XLIFF (XML Localization Interchange File Format) is an XML-based format created to standardize the way localizable data are passed between tools during a localization process and a common format for CAT tool files. XLIFF was standardized by OASIS in 2002. The specification is aimed at the localization industry. It specifies elements and attributes to store content extracted from various original file formats and its corresponding translation. The goal was to abstract the localization skills from the engineering skills related to specific formats such as HTML.

MXLIFF (File Format)

MXLIFF is a native format of the Phrase translation platform used for translation projects. It is multilingual and contains lots of Phrase-specific metadata that allow tracking a translation unit, its origin and modification dates, the changes from a pre-inserted machine translation or translation memory match etc.

TBX (File Format)

TermBase eXchange is an international standard (ISO 30042:2008) for the representation of structured concept-oriented terminological data. TBX is copublished by ISO and the Localization Industry Standards Association (LISA). It is currently available as an ISO standard and as an open, industry standard, available at no charge. TBX defines an XML format for the exchange of terminology data and can be considered “an industry standard for terminology exchange”.

Basics: Translation Concepts and Workflows(s)

What is Computer-Assisted Translation?

Some content in this section of the FAQ was lifted and adapted from the Wikipedia article on computer-assisted translation.

Computer-assisted translation or CAT is a form of language translation in which a human translator uses computer hardware and software to support and facilitate the translation process. It is not to be confused with machine translation.

The automatic machine translation systems available today are not able to produce high-quality translations unaided: Their output must be edited by a human to correct errors and improve the quality of translation. Computer-assisted translation (CAT) incorporates that manual editing stage into the software, making translation an interactive process between human and computer.

What Tools Are Used in Computer-Assisted Translation?

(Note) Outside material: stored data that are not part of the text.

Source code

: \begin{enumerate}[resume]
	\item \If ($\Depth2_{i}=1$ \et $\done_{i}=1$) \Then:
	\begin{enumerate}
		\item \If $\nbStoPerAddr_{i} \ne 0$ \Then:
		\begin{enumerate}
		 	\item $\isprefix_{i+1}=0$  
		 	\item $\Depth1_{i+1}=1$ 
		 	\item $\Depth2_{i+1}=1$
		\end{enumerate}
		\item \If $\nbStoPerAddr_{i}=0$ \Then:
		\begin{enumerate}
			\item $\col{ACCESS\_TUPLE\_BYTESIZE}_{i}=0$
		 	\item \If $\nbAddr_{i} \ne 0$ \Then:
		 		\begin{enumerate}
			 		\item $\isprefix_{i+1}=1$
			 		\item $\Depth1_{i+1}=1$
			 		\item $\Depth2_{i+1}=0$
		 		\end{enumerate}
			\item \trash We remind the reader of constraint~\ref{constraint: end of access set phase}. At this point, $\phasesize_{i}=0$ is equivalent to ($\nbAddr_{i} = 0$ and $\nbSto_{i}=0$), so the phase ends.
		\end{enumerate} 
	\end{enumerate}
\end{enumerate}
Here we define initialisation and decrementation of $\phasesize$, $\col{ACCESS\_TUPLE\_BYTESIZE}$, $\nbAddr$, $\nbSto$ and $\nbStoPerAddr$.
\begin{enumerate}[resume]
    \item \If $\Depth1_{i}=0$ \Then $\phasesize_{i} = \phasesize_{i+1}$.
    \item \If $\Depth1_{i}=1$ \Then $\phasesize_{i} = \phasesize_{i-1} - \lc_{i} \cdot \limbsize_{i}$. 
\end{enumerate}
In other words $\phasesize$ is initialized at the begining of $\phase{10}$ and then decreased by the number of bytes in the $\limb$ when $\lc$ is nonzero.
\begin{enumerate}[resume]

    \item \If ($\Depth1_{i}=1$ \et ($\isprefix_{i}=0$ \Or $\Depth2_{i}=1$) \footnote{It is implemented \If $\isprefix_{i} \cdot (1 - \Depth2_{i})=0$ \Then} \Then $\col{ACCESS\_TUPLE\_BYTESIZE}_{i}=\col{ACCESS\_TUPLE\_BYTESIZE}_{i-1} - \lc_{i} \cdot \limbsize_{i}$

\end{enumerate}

Computer-assisted translation is a broad term covering a range of tools. These can include:

Translation software: a catch-all term for binary software applications or online tools / platforms used for translation that typically cover some or all of the following features / modules.
Well-known “traditional” (binary) translation software products: SDL Trados Studio, MemoQ and OmegaT – an open-source software. Well-known web-based or “hybrid” translation software applications: Across Language Server, Phrase and XTM Cloud
Electronic dictionaries and Spell checkers, either built into word processing software, or available as add-on programs. While termbases and glossaries as described below are usually client-, domain- or project-specific, a spell checker usually is a “catch-all” system for finding spelling errors, usually based on a default dictionary and a user dictionary.
Grammar checkers
Translation memory tools (TM tools), consisting of a database of text segments in a source language and their translations in one or more target languages.
Terminology databases (also known as termbases), either on the host computer or accessible through the Internet.
Concordancers, which are programs that retrieve instances of a word or an expression and their respective context in a monolingual, bilingual or multilingual corpus, such as a bitext or a translation memory
Bitext aligners: tools that align a source text and its translation which can then be analyzed using a full-text search tool or a concordancer
Project management software that allows linguists to structure complex translation projects in a form of chain of tasks (often called “workflow”), assign the various tasks to different people, and track the progress of each of these tasks

What Are The Differences Between The Modern And The “Traditional” Translation Workflow?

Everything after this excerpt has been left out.